• **WHAT TO DO**:
Look at every line below and count those containing "convergence". Answer with the number only.

[Saved entries]
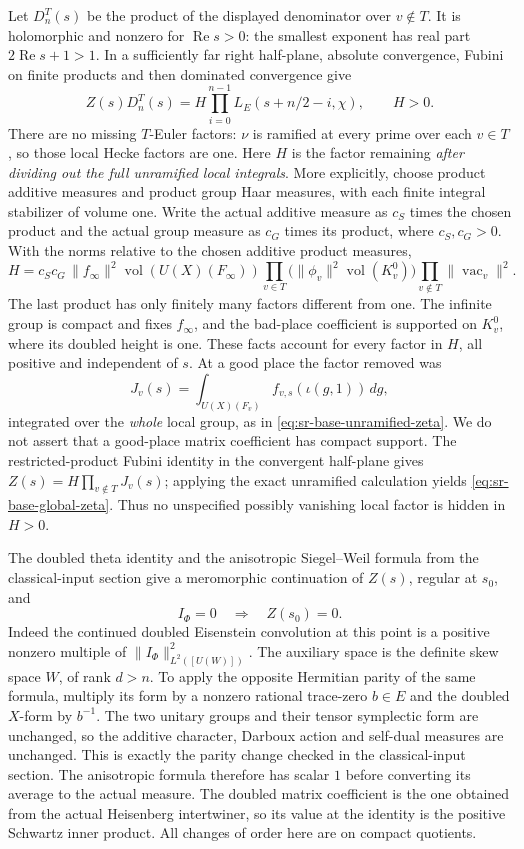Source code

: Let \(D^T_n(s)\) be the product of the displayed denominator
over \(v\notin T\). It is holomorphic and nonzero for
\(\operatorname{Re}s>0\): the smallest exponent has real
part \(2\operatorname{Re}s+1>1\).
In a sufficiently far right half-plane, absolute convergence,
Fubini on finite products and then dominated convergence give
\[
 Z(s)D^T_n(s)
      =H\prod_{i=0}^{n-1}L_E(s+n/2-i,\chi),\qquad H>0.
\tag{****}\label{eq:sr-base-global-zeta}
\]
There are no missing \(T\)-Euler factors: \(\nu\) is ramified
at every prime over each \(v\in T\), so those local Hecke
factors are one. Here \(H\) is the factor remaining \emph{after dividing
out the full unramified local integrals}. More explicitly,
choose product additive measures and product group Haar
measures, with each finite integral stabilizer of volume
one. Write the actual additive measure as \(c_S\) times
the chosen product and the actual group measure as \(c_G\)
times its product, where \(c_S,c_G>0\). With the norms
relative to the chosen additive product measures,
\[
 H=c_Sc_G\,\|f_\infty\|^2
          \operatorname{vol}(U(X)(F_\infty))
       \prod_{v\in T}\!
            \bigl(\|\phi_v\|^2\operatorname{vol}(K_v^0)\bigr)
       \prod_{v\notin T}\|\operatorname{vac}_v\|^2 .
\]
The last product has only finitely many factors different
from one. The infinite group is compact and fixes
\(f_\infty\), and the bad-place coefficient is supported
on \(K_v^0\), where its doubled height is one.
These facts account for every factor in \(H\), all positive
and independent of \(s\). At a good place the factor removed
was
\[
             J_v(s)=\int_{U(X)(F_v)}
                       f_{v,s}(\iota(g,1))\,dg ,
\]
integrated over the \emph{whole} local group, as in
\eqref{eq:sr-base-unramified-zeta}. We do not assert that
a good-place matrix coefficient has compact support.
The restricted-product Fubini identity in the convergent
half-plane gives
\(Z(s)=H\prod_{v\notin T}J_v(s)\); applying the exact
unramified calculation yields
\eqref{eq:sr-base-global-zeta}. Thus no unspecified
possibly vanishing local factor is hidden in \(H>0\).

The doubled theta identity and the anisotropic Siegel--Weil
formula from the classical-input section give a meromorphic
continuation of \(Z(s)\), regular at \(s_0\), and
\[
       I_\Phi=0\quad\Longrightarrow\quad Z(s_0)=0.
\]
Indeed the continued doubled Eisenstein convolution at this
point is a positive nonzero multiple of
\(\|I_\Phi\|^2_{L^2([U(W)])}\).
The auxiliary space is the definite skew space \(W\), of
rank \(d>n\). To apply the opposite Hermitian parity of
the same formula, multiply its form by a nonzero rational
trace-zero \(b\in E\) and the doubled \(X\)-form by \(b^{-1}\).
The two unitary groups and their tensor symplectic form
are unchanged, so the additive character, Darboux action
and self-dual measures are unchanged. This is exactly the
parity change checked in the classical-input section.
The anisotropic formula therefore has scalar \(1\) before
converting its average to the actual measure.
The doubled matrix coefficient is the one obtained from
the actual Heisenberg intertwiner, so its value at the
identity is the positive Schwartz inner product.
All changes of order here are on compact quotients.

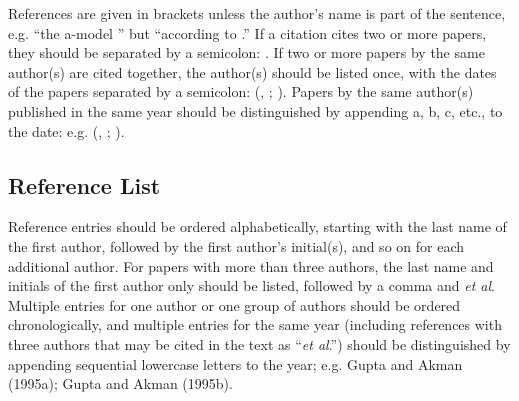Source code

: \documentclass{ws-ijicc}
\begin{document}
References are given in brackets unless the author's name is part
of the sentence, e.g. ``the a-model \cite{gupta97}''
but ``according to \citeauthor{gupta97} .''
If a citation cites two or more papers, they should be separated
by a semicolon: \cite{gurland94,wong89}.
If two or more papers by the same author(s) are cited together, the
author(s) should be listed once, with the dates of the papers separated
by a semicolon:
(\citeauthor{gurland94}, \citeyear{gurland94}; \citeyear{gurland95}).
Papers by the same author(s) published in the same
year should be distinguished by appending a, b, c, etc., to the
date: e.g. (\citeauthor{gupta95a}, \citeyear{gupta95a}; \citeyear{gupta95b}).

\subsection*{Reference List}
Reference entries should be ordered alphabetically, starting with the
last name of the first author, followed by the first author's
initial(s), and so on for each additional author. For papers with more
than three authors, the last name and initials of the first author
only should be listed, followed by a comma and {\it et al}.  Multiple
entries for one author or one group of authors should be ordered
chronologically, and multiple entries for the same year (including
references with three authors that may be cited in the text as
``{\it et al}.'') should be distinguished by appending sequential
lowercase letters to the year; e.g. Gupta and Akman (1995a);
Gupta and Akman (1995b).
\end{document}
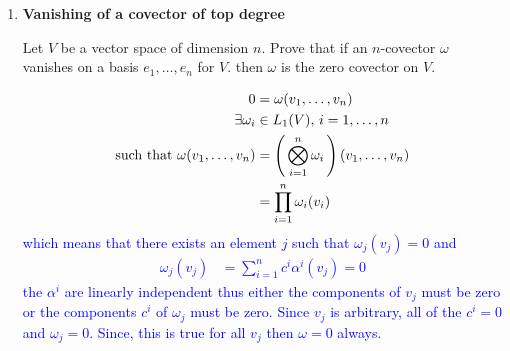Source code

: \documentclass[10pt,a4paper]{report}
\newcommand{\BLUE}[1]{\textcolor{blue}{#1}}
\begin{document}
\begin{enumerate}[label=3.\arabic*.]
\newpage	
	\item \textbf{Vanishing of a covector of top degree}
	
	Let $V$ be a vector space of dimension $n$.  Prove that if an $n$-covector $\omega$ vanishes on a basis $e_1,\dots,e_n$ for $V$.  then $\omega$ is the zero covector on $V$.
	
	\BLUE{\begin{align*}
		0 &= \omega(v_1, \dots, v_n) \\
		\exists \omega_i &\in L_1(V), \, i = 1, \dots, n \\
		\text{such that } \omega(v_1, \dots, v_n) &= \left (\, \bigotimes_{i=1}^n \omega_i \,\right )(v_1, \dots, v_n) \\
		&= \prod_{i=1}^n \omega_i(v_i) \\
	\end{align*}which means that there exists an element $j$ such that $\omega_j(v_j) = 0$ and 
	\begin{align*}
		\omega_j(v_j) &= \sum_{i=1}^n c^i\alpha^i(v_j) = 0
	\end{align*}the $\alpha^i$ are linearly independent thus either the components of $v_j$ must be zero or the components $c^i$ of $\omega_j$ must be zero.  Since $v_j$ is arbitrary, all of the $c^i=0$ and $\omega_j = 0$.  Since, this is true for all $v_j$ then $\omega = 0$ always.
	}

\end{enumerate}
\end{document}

• **TASK SOLUTION**:
2